LONDON FASHION WEEK: "I'M PASSIONATE about fashion and what it can do for our country", said Samantha Cameron yesterday, dressed head to toe in British labels, at the opening of the 27th London Fashion Week at Somerset House.
The British prime minister’s wife who is an ambassador for the British Fashion Council last night hosted a reception at No 10 Downing Street for movers and shakers in the industry. Harold Tillman, chairman of the council, however, referred at the opening to the “suffering” that government cuts have had on trade, but added that the show schedule offered diversity, innovation, newness and established design talent.

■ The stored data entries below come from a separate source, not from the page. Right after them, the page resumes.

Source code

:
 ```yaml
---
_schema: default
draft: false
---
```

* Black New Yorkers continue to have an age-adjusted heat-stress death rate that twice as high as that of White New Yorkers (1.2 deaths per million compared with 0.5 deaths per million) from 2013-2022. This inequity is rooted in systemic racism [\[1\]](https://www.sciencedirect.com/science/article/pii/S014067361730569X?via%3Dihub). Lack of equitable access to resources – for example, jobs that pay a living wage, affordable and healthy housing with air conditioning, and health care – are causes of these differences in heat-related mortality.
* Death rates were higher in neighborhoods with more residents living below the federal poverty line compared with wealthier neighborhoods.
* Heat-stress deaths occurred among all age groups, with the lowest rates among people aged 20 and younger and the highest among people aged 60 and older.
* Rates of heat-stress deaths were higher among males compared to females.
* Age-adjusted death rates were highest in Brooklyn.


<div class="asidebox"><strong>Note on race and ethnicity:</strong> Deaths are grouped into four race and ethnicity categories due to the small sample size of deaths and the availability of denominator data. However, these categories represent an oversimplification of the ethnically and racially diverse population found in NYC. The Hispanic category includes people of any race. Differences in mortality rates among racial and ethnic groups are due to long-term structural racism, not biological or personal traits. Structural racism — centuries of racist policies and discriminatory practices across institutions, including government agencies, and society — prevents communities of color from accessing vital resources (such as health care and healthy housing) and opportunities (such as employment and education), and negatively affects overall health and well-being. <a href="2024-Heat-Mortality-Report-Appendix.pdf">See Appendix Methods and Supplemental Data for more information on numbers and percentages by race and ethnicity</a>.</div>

“Fashion is one world now,” he told The Irish Times, “and we are getting better at selling our product internationally – London is not just about creativity, it’s about business.”

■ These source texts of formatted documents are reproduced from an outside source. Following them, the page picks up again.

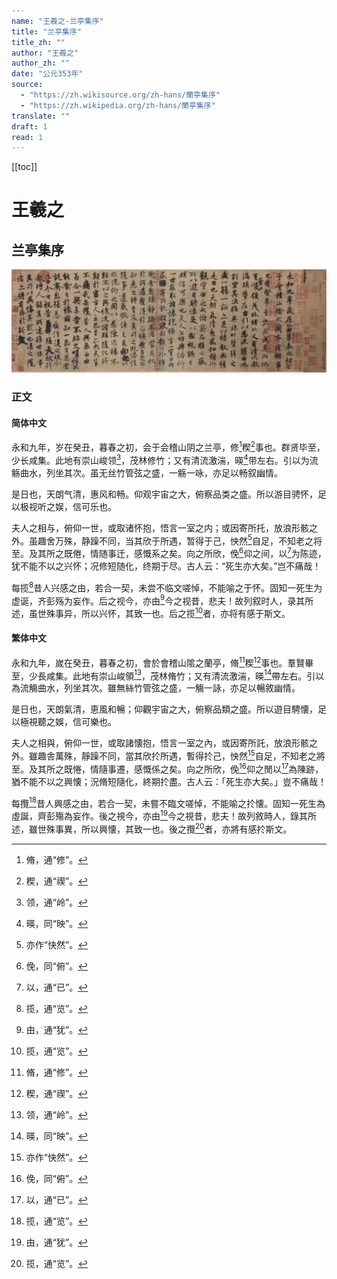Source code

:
 ```yaml
---
name: "王羲之-兰亭集序"
title: "兰亭集序"
title_zh: ""
author: "王羲之"
author_zh: ""
date: "公元353年"
source:
  - "https://zh.wikisource.org/zh-hans/蘭亭集序"
  - "https://zh.wikipedia.org/zh-hans/蘭亭集序"
translate: ""
draft: 1
read: 1
---
```


[[toc]]

# 王羲之

## 兰亭集序

![《兰亭集序》唐朝冯承素摹本（“神龙本”）](../images/lan-ting-ji-xu.jpg)

### 正文

<!-- tabs:start -->

#### **简体中文**

永和九年，岁在癸丑，暮春之初，会于会稽山阴之兰亭，修[^1]稧[^2]事也。群贤毕至，少长咸集。此地有崇山峻领[^3]，茂林修竹；又有清流激湍，暎[^4]带左右。引以为流觞曲水，列坐其次。虽无丝竹管弦之盛，一觞一咏，亦足以畅叙幽情。

是日也，天朗气清，惠风和畅。仰观宇宙之大，俯察品类之盛。所以游目骋怀，足以极视听之娱，信可乐也。

夫人之相与，俯仰一世，或取诸怀抱，悟言一室之内；或因寄所托，放浪形骸之外。虽趣舍万殊，静躁不同，当其欣于所遇，暂得于己，怏然[^5]自足，不知老之将至。及其所之既倦，情随事迁，感慨系之矣。向之所欣，俛[^6]仰之间，以[^7]为陈迹，犹不能不以之兴怀；况修短随化，终期于尽。古人云：“死生亦大矣。”岂不痛哉！

每揽[^8]昔人兴感之由，若合一契，未尝不临文嗟悼，不能喻之于怀。固知一死生为虚诞，齐彭殇为妄作。后之视今，亦由[^9]今之视昔，悲夫！故列叙时人，录其所述，虽世殊事异，所以兴怀，其致一也。后之揽[^10]者，亦将有感于斯文。

#### **繁体中文**

永和九年，嵗在癸丑，暮春之初，會於會稽山隂之蘭亭，脩[^1]稧[^2]事也。羣賢畢至，少長咸集。此地有崇山峻領[^3]，茂林脩竹；又有清流激湍，暎[^4]帶左右。引以為流觴曲水，列坐其次。雖無絲竹管弦之盛，一觴一詠，亦足以暢敘幽情。

是日也，天朗氣清，恵風和暢；仰觀宇宙之大，俯察品類之盛。所以遊目騁懐，足以極視聽之娛，信可樂也。

夫人之相與，俯仰一世，或取諸懐抱，悟言一室之內，或因寄所託，放浪形骸之外。雖趣舎萬殊，靜躁不同，當其欣扵所遇，暫得扵己，怏然[^5]自足，不知老之將至。及其所之既惓，情隨事遷，感慨係之矣。向之所欣，俛[^6]仰之閒以[^7]為陳跡，猶不能不以之興懐；況脩短隨化，終期扵盡。古人云：「死生亦大矣。」豈不痛哉！

每攬[^8]昔人興感之由，若合一契，未嘗不臨文嗟悼，不能喻之扵懐。固知一死生為虛誕，齊彭殤為妄作。後之視今，亦由[^9]今之視昔，悲夫！故列敘時人，錄其所述，雖世殊事異，所以興懐，其致一也。後之攬[^10]者，亦將有感扵斯文。

<!-- tabs:end -->

[^1]: 脩，通“修”。
[^2]: 稧，通“禊”。
[^3]: 领，通“岭”。
[^4]: 暎，同“映”。
[^5]: 亦作“快然”。
[^6]: 俛，同“俯”。
[^7]: 以，通“已”。
[^8]: 揽，通“览”。
[^9]: 由，通“犹”。
[^10]: 揽，通“览”。
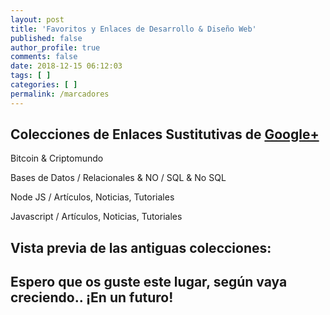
 ```yaml
---
layout: post
title: 'Favoritos y Enlaces de Desarrollo & Diseño Web'
published: false
author_profile: true
comments: false
date: 2018-12-15 06:12:03
tags: [ ]
categories: [ ]
permalink: /marcadores
---
```

## Colecciones de Enlaces Sustitutivas de [Google+][1]

Bitcoin & Criptomundo

Bases de Datos / Relacionales & NO / SQL & No SQL

Node JS / Artículos, Noticias, Tutoriales

Javascript / Artículos, Noticias, Tutoriales


  


## Vista previa de las antiguas colecciones:

[][2]
  
[][3]
  
[][4]
  
[][5]
  
[][6]
  
[][7]


  


## **Espero que os guste este lugar, según vaya creciendo.. ¡En un futuro!**

 [1]: https://plus.google.com/u/0/+MundoFramework/palette
 [2]: https://ibb.co/K6LRLGZ
 [3]: https://ibb.co/YhZd1CS
 [4]: https://ibb.co/WKGhDBj
 [5]: https://ibb.co/JpJqc6r
 [6]: https://ibb.co/8PkG7PD
 [7]: https://ibb.co/6J8whZ3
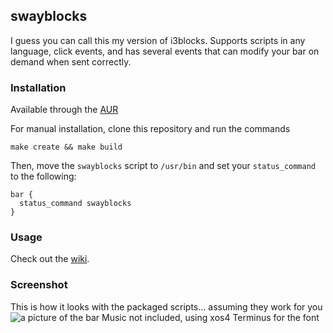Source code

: ## swayblocks
I guess you can call this my version of i3blocks. Supports scripts in any language, click events, and has several events that can modify your bar on demand when sent correctly.

### Installation
Available through the [AUR](https://aur.archlinux.org/packages/swayblocks/)

For manual installation, clone this repository and run the commands
```
make create && make build
```
Then, move the `swayblocks` script to `/usr/bin` and set your `status_command` to the following:
```config
bar {
  status_command swayblocks
}
```

### Usage
Check out the [wiki](https://github.com/rei2hu/swayblocks/wiki).

### Screenshot
This is how it looks with the packaged scripts... assuming they work for you
![a picture of the bar](https://i.imgur.com/46pFMLg.png)
Music not included, using xos4 Terminus for the font
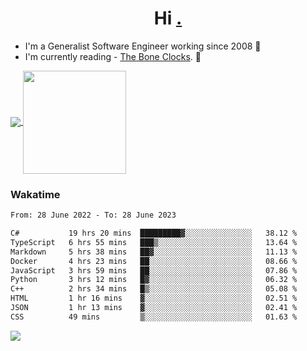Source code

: <h1 align="center">Hi <a href="https://www.hackerrank.com/erasmosaraujo">.</a></h1>
 
- I'm a Generalist Software Engineer working  since 2008 🚀
- I'm currently reading - <a href="https://www.amazon.ca/Bone-Clocks-David-Mitchell/dp/0340921625">The Bone Clocks</a>. 📘
  
<p align="left">
  <a href="https://github.com/erasmosoares/github-readme-stats">
    <img
      align="center"
      src="https://github-readme-stats.vercel.app/api/top-langs/?username=erasmosoares&theme=radical&layout=compact"
    />
  </a>
  <a href="https://github.com/erasmosoares/github-readme-stats">
    <img
      align="center"
      height="165"
      src="https://github-readme-stats.vercel.app/api?username=erasmosoares&theme=radical&count_private=true&show_icons=true&custom_title=Github%20Status&hide=issues"
    />
  </a>
</p>

<!--
 ### Repo 
 
<p align="left">
 <a href="https://github.com/erasmosoares/github-readme-stats">
    <img
      align="center"
      height="165"
      src="https://github-readme-stats.vercel.app/api/pin?username=erasmosoares&repo=sample-node&title_color=fff&icon_color=f9f9f9&text_color=9f9f9f&bg_color=151515"
    />
  </a>
  <a href="https://github.com/erasmosoares/github-readme-stats">
    <img
      align="center"
      height="165"
      src="https://github-readme-stats.vercel.app/api/pin?username=erasmosoares&repo=sample-node&title_color=fff&icon_color=f9f9f9&text_color=9f9f9f&bg_color=151515"
    />
  </a>
</p>
-->

 ### Wakatime 

<!--START_SECTION:waka-->

```txt
From: 28 June 2022 - To: 28 June 2023

C#           19 hrs 20 mins  █████████▓░░░░░░░░░░░░░░░   38.12 %
TypeScript   6 hrs 55 mins   ███▒░░░░░░░░░░░░░░░░░░░░░   13.64 %
Markdown     5 hrs 38 mins   ██▓░░░░░░░░░░░░░░░░░░░░░░   11.13 %
Docker       4 hrs 23 mins   ██░░░░░░░░░░░░░░░░░░░░░░░   08.66 %
JavaScript   3 hrs 59 mins   ██░░░░░░░░░░░░░░░░░░░░░░░   07.86 %
Python       3 hrs 12 mins   █▓░░░░░░░░░░░░░░░░░░░░░░░   06.32 %
C++          2 hrs 34 mins   █▒░░░░░░░░░░░░░░░░░░░░░░░   05.08 %
HTML         1 hr 16 mins    ▓░░░░░░░░░░░░░░░░░░░░░░░░   02.51 %
JSON         1 hr 13 mins    ▓░░░░░░░░░░░░░░░░░░░░░░░░   02.41 %
CSS          49 mins         ▒░░░░░░░░░░░░░░░░░░░░░░░░   01.63 %
```

<!--END_SECTION:waka-->

![](https://komarev.com/ghpvc/?username=erasmosoares&color=brightgreen)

Kicking off the first of the 65 catwalk presentations for the tenth consecutive season, was Paul Costelloe, whose 24-year-old daughter Jessica, a flame-haired mezzo-soprano just graduated from the Julliard School of Music in New York, made a memorable cameo appearance at the start of the show dressed in a bright red tweed boucle coat emblematic of the use of heritage fabrics throughout the collection. “Irish materials like plaids and herringbones seemed just right for now,” said the designer who has secured a new backer for his womenswear label.
“I loved the brightness and the quality of the tweed.”
Many of the shapes were his signature ones, tunic and tent dresses with Peter Pan collars and neat suits with flirty skater skirts. Even the models’ uniformly coiffed red crimped hair was a tribute to his Irish roots and the chunky tweed swagger coats updated with hoodies evoked the simplicity and youthfulness of the late 1960s.
Menswear was more buttoned up and tight-fitting with jackets and trousers in velvet or Harris tweed giving way to more languid grey greatcoats.
Orla Kiely’s still-life show, all garden sheds and trees decorated with stuffed birds, promoted her new collection of abstracted bird prints inspired by Alfred Hitchcock’s 1963 movie, The Birds. The event premiered a short movie made in Los Angeles two weeks ago with hip young US actors and artists wearing her new collection by Mercedes Hellwein, a young director whose family live in Ireland.
Kiely’s husband and business partner Dermott Rowan said their sales figures are up 15 per cent on last year, that Kiely’s Citroën car is now in production, a second fragrance is on the way and their new flagship shop on the King’s Road opened just before Christmas. Rowan who was appointed to the board of the Crafts Council of Ireland in January takes up his position shortly.
“I am glad to be reconnected to Ireland. Orla and I are fiercely proud to be Irish and I think we can make a difference,” he said.